—Las noches son lo peor, porque no me puedo dormir. Y no es por cuestiones sexuales, porque eso sería fácil de resolver. El problema es encontrar a la persona con la que poder compartir tu tiempo —estiró los brazos—. Déjame que te abrace, Paula.
Fue incapaz de resistirse. Levantó los brazos y él la abrazó, dando un suspiro, sentándose en la cama a su lado. A Paula le pareció de lo más natural estar abrazada a él, su cabeza apoyada en su pecho, escuchando los latidos de su corazón. Pedro levantó la cabeza y se quedó mirándola durante unos segundos. A continuación levantó la mano y se la pasó por el pelo, inclinó un poco la cabeza y le puso los labios en la boca.
—Oh, Paula —suspiró él.
Poco a poco fue cambiando la intensidad del beso, convirtiéndose en algo más exigente. Ella gimió y él trazó con su lengua el contorno de sus labios. Paula los entreabrió y él le metió la lengua con suavidad, buscando los recovecos sedosos de su boca, jugueteando con su lengua y dándole pequeños mordiscos en los labios. Con su mano le recorrió el cuello y los hombros, y poco a poco la fue bajando, hasta llegar a sus pechos. La fina tela de algodón no impidió sentir en la palma de su mano sus endurecidos pezones. Le cubrió el pecho con su mano, y ella se sintió un poco más aliviada, pero fue una sensación pasajera, un bálsamo que dio paso a un torrente de deseo que surgió de la nada y que amenazaba con devorarla. Ella pronunció su nombre, todavía con la boca pegada a la de él. Pedro levantó la cabeza y empezó a besarle el cuello y los pechos con una intensidad devastadora.

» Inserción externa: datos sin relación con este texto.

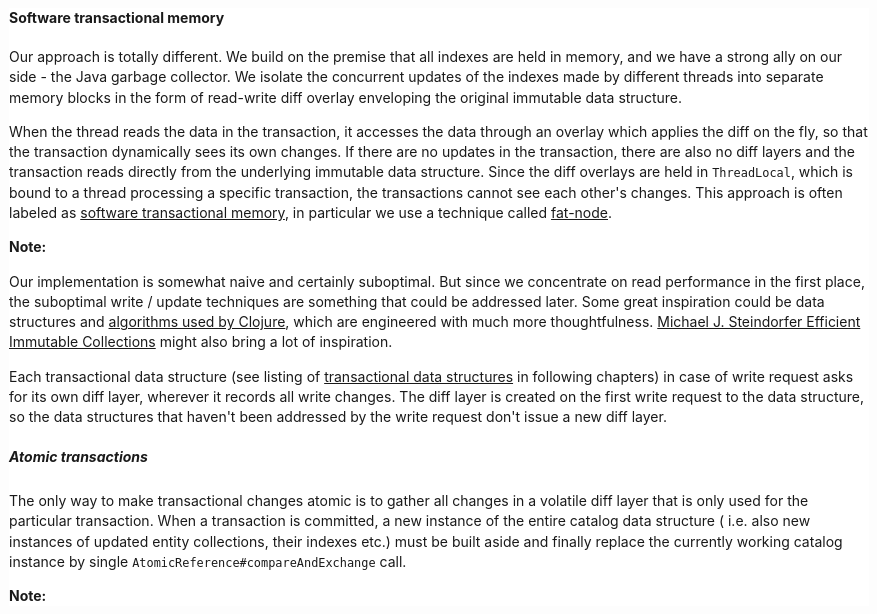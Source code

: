 #### Software transactional memory

Our approach is totally different. We build on the premise that all indexes are held in memory, and we have a strong ally
on our side - the Java garbage collector. We isolate the concurrent updates of the indexes made by different threads
into separate memory blocks in the form of read-write diff overlay enveloping the original immutable data structure.

When the thread reads the data in the transaction, it accesses the data through an overlay which applies the diff on the
fly, so that the transaction dynamically sees its own changes. If there are no updates in the transaction, there are
also no diff layers and the transaction reads directly from the underlying immutable data structure. Since the diff
overlays are held in `ThreadLocal`, which is bound to a thread processing a specific transaction, the transactions
cannot see each other's changes. This approach is often labeled
as [software transactional memory](https://en.wikipedia.org/wiki/Software_transactional_memory), in particular we use a
technique called [fat-node](https://en.wikipedia.org/wiki/Persistent_data_structure#Fat_node).

**Note:**

Our implementation is somewhat naive and certainly suboptimal. But since we concentrate on read performance in the
first place, the suboptimal write / update techniques are something that could be addressed later. Some great
inspiration could be data structures and [algorithms used by Clojure](https://www.youtube.com/watch?v=7BFF50BHPPo),
which are engineered with much more
thoughtfulness. [Michael J. Steindorfer Efficient Immutable Collections](https://michael.steindorfer.name/publications/phd-thesis-efficient-immutable-collections.pdf)
might also bring a lot of inspiration.

Each transactional data structure (see listing of [transactional data structures](#transactional-data-structures) in
following chapters) in case of write request asks for its own diff layer, wherever it records all write changes. The
diff layer is created on the first write request to the data structure, so the data structures that haven't been
addressed by the write request don't issue a new diff layer.

##### Atomic transactions

The only way to make transactional changes atomic is to gather all changes in a volatile diff layer that is only used
for the particular transaction. When a transaction is committed, a new instance of the entire catalog data structure (
i.e. also new instances of updated entity collections, their indexes etc.) must be built aside and finally replace the
currently working catalog instance by single `AtomicReference#compareAndExchange` call.

**Note:**
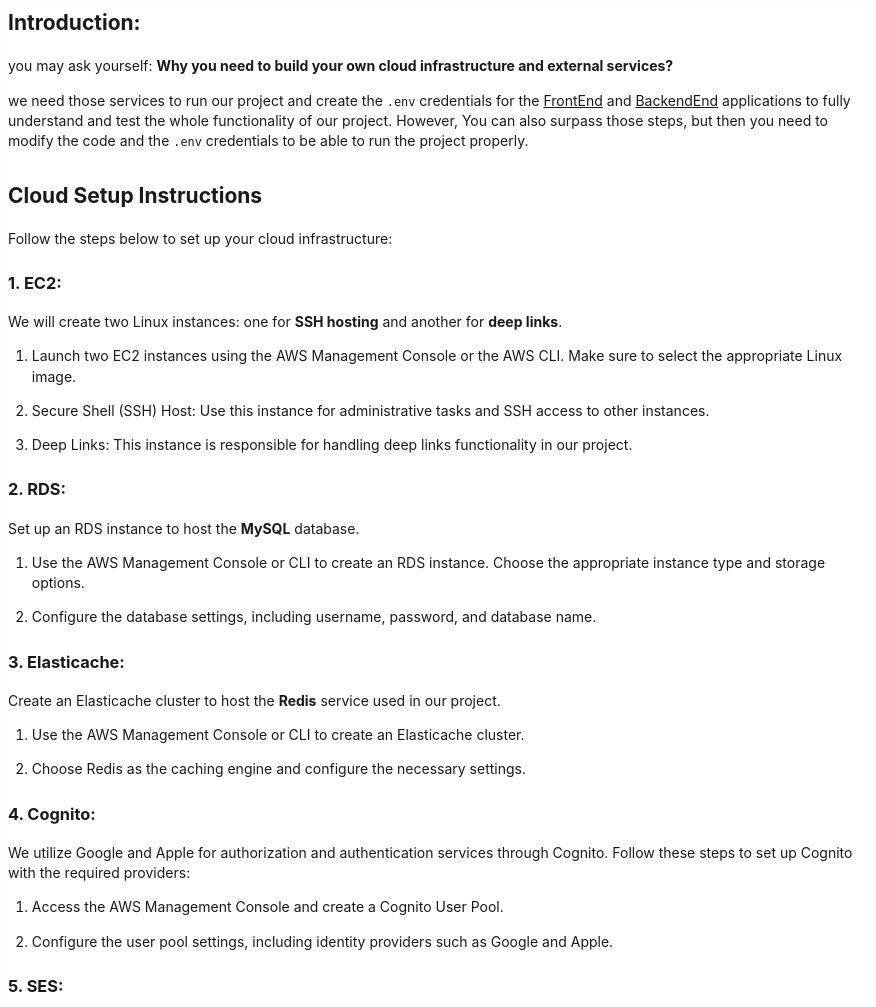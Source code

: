 ## Introduction:

you may ask yourself: **Why you need to build your own cloud infrastructure and external services?**

we need those services to run our project and create the `.env` credentials for the [FrontEnd](https://github.com/tomorrowbiostasis/Biostasis-FrontEnd) and [BackendEnd](https://github.com/tomorrowbiostasis/Biostasis-Backend) applications to fully understand and test the whole functionality of our project. 
However, You can also surpass those steps, but then you need to modify the code and the `.env` credentials to be able to run the project properly.

## Cloud Setup Instructions

Follow the steps below to set up your cloud infrastructure:

### 1. EC2:

We will create two Linux instances: one for **SSH hosting** and another for **deep links**.

1. Launch two EC2 instances using the AWS Management Console or the AWS CLI. Make sure to select the appropriate Linux image.

2. Secure Shell (SSH) Host: Use this instance for administrative tasks and SSH access to other instances.

3. Deep Links: This instance is responsible for handling deep links functionality in our project.

### 2. RDS:

Set up an RDS instance to host the **MySQL** database.

1. Use the AWS Management Console or CLI to create an RDS instance. Choose the appropriate instance type and storage options.

2. Configure the database settings, including username, password, and database name.

### 3. Elasticache:

Create an Elasticache cluster to host the **Redis** service used in our project.

1. Use the AWS Management Console or CLI to create an Elasticache cluster.

2. Choose Redis as the caching engine and configure the necessary settings.

### 4. Cognito:

We utilize Google and Apple for authorization and authentication services through Cognito. Follow these steps to set up Cognito with the required providers:

1. Access the AWS Management Console and create a Cognito User Pool.

2. Configure the user pool settings, including identity providers such as Google and Apple.

### 5. SES:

—¡Por favor! ¡Por favor! —suplicó ella.
Y, en ese momento, él empezó a chuparle con fuerza el pezón. Ella dió un gemido suave en la oscuridad. Le metió los dedosentre el pelo y acogió su cabeza en sus pechos, mientras él jugueteaba con uno de ellos en la boca. Pedro se levantó y se puso encima de ella. Tenía la respiración entrecortada y el corazón le latía de forma salvaje. A pesar de separarlos el edredón, podía sentir la fuerza de su miembro en erección y sus manos empezaron a acariciarle la espalda. De repente, de la misma manera que había empezado, se detuvo, apoyando su cabeza sobre su hombro, al tiempo que lanzaba un suspiro.
—¿Qué diablos estamos haciendo, Paula? Yo sólo quería abrazarte...
Poco a poco fue recuperando la sensatez, como el frío del invierno, calándola hasta los huesos.